He was the Head Curator of the Department of Civil History and at the
Growth of the United States Exhibit Hall of the Smithsonian Institution
from 1957-1960, and he was an advisor to the National Portrait Gallery
from 1961-1962. Assistance with programs and exhibits in famous institutions
like the Philadelphia Museum of Art, and small or newly formed museums
was an area of continuing contribution by Garvan. Garvan joined the
board of the Library Company of Philadelphia in 1956 and served as its
President from 1986 until his death. He became a member of the advisory
board for the National Trust for Historic Preservation in 1971, and
Chairman of the Preservation League of New York in 1983. His role as
a member of the Philadelphia Bicentennial Corporation Historic Committee
and Council from 1968-1971 made him a central figure in the planning
and orchestration of the Nation's 200th birthday celebrations. Contributing
to the general domain of his field, Garvan served as the editor of the
American Quarterly from 1951-1957. He was a member of the Pennsylvania
Committee for Public Problems of the Humanities, National Endowment
for the Humanities in the early 1970s. A more complete list of Garvan's
contributions and accomplishments is found listed on his vita.

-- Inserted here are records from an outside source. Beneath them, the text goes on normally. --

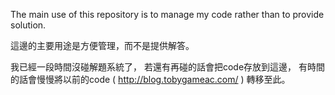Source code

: The main use of this repository is to manage my code rather than to provide solution.

這邊的主要用途是方便管理，而不是提供解答。

我已經一段時間沒碰解題系統了，
若還有再碰的話會把code存放到這邊，
有時間的話會慢慢將以前的code ( http://blog.tobygameac.com/ ) 轉移至此。

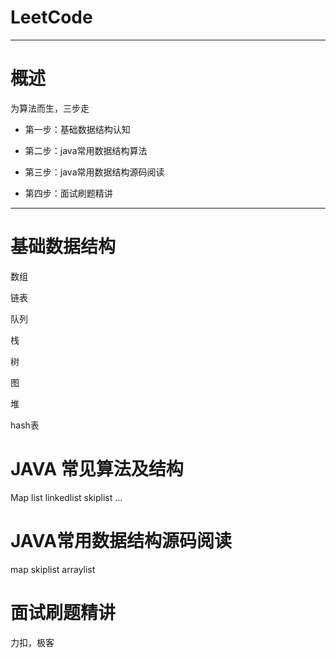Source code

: # LeetCode

---

# 概述

为算法而生，三步走

* 第一步：基础数据结构认知

* 第二步：java常用数据结构算法
* 第三步：java常用数据结构源码阅读

* 第四步：面试刷题精讲

---

# 基础数据结构

数组 

链表

队列

栈

树

图

堆

hash表

# JAVA 常见算法及结构

Map list linkedlist skiplist ...

# JAVA常用数据结构源码阅读

map skiplist arraylist

# 面试刷题精讲

力扣，极客





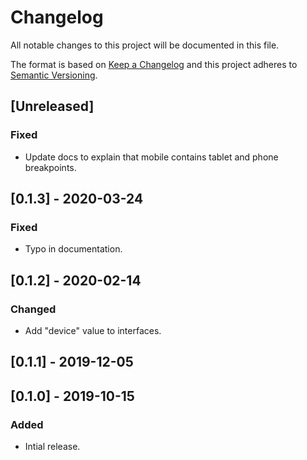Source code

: # Changelog

All notable changes to this project will be documented in this file.

The format is based on [Keep a Changelog](http://keepachangelog.com/en/1.0.0/)
and this project adheres to [Semantic Versioning](http://semver.org/spec/v2.0.0.html).

## [Unreleased]
### Fixed
- Update docs to explain that mobile contains tablet and phone breakpoints.

## [0.1.3] - 2020-03-24
### Fixed
- Typo in documentation.

## [0.1.2] - 2020-02-14
### Changed
- Add "device" value to interfaces.

## [0.1.1] - 2019-12-05

## [0.1.0] - 2019-10-15

### Added

- Intial release.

He married Jane Nicomedus in 1940. Their children are Mary Jane, Kathleen
Anne, Virginia Brady, Frances Courtney, Anthony Nicholas Brady, Nichola,
Christine, and Margaret Blacke. In 1969 Garvan married Beatrice Bronson
Lippincott.
His second marriage was a personal and professional partnership. The
Garvan team-taught classes are well remembered by students of material
culture.
Garvan died at his home on January 10, 1992 at the age of 74.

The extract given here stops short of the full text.